> **Supplied data**:
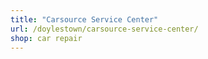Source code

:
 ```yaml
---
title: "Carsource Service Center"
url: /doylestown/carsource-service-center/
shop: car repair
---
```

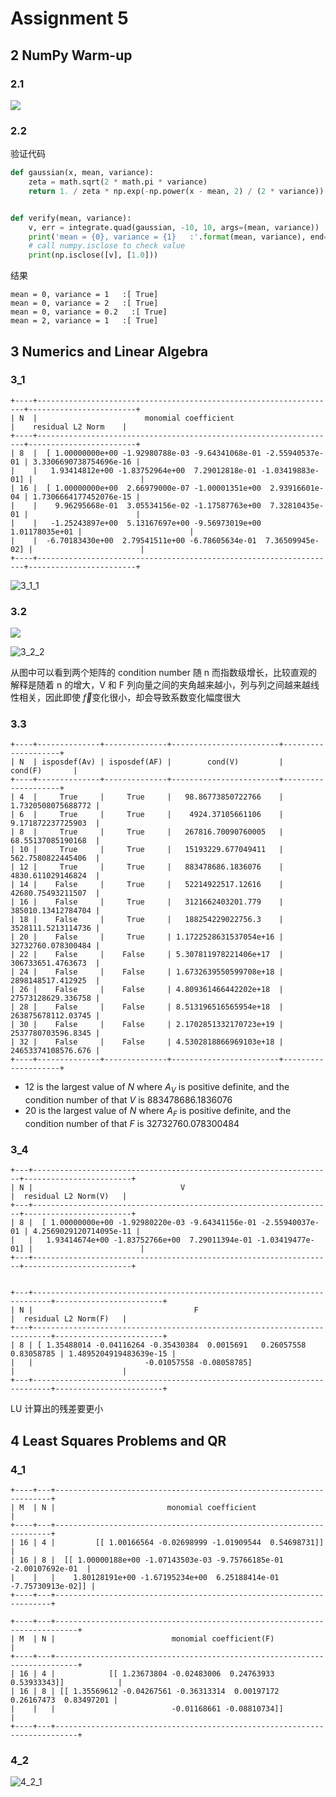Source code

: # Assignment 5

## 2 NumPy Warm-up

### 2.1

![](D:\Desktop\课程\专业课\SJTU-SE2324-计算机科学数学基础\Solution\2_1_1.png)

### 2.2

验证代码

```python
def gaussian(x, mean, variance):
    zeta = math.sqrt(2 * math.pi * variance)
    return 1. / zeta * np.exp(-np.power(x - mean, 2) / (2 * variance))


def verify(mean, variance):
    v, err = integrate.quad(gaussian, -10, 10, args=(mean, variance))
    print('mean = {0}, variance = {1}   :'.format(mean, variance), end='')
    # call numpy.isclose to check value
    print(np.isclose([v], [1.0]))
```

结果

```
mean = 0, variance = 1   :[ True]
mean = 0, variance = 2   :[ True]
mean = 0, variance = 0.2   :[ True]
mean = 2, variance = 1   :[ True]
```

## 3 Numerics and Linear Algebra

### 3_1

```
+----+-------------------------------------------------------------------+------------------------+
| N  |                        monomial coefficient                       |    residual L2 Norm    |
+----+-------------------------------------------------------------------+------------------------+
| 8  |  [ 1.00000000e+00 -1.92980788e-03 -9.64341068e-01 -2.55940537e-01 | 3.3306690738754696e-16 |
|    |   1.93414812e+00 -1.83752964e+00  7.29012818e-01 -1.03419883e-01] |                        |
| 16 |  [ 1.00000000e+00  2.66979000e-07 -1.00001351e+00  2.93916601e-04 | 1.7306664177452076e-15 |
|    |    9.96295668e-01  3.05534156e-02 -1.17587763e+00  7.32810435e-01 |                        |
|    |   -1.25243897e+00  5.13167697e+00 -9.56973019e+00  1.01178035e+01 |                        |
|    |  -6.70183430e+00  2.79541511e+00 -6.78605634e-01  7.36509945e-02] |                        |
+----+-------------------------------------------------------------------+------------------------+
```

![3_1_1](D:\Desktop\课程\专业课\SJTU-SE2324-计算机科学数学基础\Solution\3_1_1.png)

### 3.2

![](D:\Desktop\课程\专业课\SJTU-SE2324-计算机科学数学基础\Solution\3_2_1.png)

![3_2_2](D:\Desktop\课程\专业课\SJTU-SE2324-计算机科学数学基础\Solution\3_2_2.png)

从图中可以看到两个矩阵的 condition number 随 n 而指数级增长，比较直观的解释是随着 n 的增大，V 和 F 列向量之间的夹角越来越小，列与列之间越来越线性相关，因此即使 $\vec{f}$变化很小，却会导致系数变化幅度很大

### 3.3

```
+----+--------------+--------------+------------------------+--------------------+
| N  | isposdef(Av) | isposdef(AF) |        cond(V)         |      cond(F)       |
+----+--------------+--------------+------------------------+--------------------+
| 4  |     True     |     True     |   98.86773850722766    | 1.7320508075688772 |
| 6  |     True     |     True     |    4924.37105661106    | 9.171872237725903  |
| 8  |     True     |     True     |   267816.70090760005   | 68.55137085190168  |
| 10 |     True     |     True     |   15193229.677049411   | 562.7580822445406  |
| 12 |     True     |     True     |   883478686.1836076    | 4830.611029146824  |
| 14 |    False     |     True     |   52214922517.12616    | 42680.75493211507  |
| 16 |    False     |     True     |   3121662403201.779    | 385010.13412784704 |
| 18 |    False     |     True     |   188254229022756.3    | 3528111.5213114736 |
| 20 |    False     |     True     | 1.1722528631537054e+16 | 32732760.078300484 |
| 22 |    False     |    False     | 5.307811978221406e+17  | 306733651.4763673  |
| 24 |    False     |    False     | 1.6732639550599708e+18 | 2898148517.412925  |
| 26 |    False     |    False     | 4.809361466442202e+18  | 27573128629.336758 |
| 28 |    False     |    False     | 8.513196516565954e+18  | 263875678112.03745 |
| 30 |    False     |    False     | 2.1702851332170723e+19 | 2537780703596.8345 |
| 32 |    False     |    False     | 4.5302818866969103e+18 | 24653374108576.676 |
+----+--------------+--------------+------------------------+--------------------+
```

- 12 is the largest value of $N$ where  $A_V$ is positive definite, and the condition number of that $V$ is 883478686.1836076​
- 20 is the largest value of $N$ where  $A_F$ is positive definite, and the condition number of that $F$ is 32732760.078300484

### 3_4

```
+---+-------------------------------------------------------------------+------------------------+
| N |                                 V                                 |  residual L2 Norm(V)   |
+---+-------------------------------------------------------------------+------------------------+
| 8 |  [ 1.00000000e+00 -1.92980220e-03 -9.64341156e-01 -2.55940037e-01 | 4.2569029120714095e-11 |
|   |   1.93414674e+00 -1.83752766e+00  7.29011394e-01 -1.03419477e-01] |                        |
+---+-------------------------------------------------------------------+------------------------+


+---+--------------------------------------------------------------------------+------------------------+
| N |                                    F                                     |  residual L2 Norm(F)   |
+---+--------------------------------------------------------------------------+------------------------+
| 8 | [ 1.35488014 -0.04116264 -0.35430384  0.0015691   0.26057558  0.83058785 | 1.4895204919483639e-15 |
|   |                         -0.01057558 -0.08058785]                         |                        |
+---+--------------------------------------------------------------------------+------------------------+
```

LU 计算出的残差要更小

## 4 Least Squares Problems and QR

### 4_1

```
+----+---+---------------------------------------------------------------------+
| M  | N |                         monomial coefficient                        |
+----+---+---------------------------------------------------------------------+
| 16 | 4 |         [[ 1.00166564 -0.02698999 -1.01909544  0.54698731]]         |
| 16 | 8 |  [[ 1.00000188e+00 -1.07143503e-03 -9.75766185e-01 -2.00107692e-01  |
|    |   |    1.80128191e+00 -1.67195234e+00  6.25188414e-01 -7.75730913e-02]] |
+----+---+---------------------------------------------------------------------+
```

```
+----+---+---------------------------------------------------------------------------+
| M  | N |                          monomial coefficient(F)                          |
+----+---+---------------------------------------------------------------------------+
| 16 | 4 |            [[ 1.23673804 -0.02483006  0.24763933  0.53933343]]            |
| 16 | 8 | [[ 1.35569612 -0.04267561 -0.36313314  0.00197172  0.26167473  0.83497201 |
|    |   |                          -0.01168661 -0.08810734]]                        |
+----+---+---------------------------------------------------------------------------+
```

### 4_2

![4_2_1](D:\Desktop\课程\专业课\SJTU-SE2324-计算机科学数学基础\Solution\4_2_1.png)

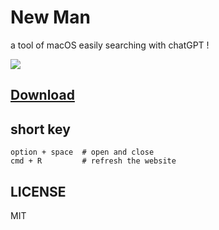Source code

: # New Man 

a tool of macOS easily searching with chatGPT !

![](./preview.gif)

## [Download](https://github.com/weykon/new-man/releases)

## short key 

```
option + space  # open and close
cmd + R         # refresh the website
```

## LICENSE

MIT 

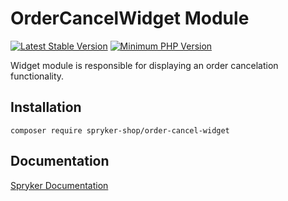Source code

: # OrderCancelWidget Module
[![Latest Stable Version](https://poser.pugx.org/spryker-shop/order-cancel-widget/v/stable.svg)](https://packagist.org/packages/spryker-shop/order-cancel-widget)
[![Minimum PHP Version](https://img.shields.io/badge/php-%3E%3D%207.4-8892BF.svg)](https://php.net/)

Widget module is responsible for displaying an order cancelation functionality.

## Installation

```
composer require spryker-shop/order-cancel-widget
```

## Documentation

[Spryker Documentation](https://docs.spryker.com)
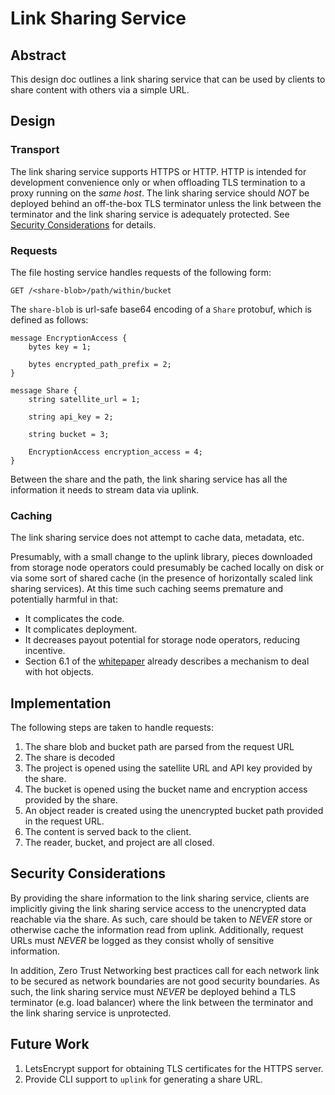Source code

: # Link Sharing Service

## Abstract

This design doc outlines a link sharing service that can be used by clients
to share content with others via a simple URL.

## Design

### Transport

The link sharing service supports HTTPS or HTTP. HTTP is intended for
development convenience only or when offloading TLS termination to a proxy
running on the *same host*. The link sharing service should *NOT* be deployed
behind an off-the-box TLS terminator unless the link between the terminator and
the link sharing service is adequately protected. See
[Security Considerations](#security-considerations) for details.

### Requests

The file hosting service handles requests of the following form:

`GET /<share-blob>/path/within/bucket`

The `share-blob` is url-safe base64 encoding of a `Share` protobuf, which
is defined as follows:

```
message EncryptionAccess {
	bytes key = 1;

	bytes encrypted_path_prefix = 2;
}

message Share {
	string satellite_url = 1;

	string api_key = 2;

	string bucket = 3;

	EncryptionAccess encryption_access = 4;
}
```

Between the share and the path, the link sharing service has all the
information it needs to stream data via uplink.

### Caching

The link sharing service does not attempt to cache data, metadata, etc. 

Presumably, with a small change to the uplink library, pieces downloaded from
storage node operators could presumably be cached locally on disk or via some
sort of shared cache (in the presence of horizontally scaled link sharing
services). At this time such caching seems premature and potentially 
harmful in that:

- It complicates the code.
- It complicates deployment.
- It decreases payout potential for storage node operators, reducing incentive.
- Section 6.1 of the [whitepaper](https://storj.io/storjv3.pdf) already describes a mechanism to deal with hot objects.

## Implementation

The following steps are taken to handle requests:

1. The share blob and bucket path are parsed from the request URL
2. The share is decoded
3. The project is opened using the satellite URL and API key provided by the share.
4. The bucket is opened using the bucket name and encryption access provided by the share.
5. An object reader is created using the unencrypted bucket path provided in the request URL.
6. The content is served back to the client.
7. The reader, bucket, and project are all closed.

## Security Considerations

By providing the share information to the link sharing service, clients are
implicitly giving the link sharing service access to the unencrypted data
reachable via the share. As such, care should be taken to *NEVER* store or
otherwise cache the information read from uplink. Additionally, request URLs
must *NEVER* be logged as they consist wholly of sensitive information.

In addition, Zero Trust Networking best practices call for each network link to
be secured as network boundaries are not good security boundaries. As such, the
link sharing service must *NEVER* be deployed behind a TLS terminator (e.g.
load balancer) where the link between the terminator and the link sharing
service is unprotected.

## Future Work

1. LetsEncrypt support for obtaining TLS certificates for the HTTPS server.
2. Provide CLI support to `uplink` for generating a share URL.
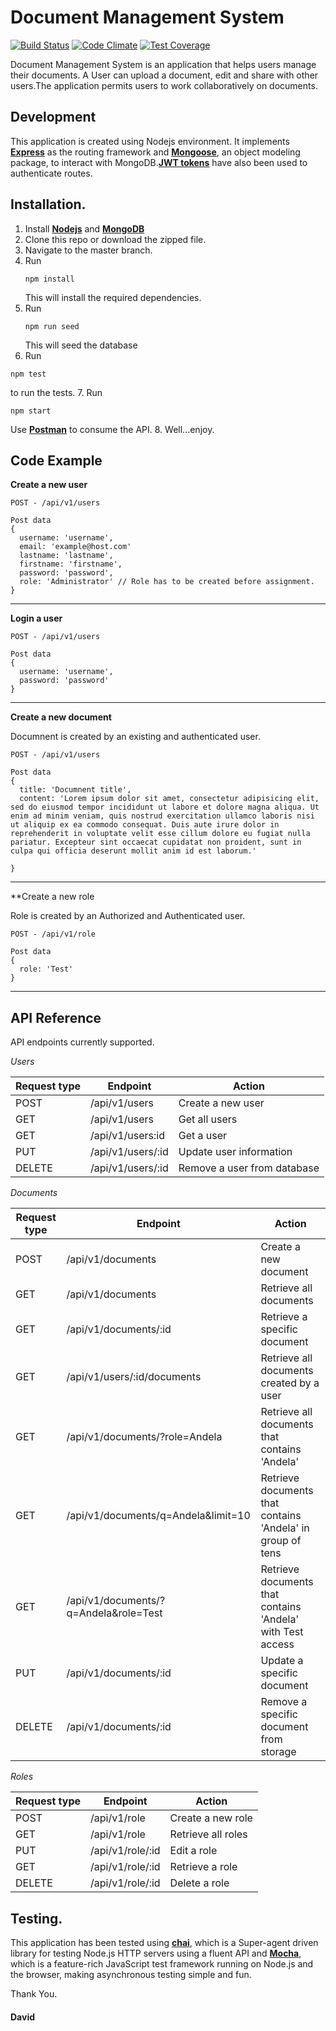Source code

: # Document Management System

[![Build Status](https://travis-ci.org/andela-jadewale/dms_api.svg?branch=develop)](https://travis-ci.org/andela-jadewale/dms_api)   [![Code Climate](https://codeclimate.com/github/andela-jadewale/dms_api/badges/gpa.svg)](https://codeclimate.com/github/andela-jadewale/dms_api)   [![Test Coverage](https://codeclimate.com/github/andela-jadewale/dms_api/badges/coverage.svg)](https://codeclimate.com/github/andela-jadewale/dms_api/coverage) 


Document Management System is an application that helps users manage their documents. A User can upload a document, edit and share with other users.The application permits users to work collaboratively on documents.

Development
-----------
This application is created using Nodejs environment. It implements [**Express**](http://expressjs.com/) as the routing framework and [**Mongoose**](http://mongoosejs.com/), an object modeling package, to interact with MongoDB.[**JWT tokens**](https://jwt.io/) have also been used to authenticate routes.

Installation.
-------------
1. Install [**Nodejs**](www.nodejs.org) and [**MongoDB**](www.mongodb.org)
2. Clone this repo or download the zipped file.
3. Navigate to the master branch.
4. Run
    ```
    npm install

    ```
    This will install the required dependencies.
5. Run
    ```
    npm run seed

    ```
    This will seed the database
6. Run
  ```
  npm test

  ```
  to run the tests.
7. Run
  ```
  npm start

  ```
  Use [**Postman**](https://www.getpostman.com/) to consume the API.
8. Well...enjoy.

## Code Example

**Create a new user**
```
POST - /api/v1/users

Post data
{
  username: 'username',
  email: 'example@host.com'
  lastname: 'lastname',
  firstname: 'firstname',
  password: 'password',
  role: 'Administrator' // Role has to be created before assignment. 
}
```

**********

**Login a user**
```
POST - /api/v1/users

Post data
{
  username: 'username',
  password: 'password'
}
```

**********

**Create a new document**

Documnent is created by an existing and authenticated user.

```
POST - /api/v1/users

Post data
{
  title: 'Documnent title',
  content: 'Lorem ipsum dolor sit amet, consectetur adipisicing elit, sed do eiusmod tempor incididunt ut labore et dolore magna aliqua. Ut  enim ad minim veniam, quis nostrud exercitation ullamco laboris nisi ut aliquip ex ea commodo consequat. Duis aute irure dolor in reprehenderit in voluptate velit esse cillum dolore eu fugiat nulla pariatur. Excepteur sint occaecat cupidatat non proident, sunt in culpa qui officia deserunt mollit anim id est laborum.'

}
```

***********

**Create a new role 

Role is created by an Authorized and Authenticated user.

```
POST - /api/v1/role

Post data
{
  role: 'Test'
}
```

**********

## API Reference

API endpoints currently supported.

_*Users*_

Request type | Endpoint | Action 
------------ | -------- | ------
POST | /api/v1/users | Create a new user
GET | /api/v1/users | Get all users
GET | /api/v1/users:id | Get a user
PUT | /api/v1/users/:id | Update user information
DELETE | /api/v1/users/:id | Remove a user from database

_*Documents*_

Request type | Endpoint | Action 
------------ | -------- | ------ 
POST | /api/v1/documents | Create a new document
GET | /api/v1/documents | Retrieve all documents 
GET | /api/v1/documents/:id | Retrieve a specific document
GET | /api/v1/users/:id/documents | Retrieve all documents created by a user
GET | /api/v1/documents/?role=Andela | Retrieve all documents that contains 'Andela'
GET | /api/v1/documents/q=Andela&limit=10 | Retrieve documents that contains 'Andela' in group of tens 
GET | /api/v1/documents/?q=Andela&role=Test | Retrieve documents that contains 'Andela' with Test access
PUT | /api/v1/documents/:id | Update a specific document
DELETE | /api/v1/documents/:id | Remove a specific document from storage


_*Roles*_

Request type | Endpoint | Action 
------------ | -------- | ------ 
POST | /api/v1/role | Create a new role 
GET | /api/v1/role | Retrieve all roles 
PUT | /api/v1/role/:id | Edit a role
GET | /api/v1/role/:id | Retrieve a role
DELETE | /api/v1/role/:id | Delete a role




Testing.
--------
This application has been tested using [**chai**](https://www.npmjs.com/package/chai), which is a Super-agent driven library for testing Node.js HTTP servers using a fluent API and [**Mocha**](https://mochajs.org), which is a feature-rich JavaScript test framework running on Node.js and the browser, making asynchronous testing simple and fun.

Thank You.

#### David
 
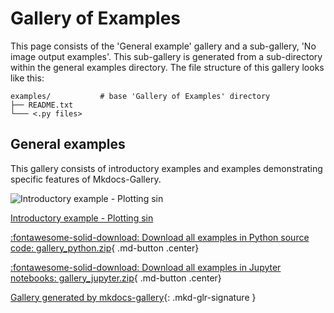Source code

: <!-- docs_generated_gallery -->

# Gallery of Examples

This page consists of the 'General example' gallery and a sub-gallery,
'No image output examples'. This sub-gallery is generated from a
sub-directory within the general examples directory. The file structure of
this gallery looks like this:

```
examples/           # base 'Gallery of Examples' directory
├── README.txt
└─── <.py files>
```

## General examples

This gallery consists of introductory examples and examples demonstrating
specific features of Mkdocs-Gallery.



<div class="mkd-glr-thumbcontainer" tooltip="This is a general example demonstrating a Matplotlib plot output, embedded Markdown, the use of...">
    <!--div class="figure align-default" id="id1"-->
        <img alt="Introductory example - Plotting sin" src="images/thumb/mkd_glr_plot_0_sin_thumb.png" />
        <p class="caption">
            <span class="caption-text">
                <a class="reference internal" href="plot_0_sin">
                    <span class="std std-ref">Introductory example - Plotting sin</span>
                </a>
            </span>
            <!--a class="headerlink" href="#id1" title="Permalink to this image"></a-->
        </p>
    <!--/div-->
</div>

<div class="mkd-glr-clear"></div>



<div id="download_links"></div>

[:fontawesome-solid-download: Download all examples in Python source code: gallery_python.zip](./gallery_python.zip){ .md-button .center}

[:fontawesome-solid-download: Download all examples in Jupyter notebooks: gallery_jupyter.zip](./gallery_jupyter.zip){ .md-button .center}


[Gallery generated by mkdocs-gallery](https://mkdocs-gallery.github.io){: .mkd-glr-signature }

> **Exercise goal**: For the string "NEVER", report how many lines of the records contain it, giving the number only.

> **Answer to this problem**: 3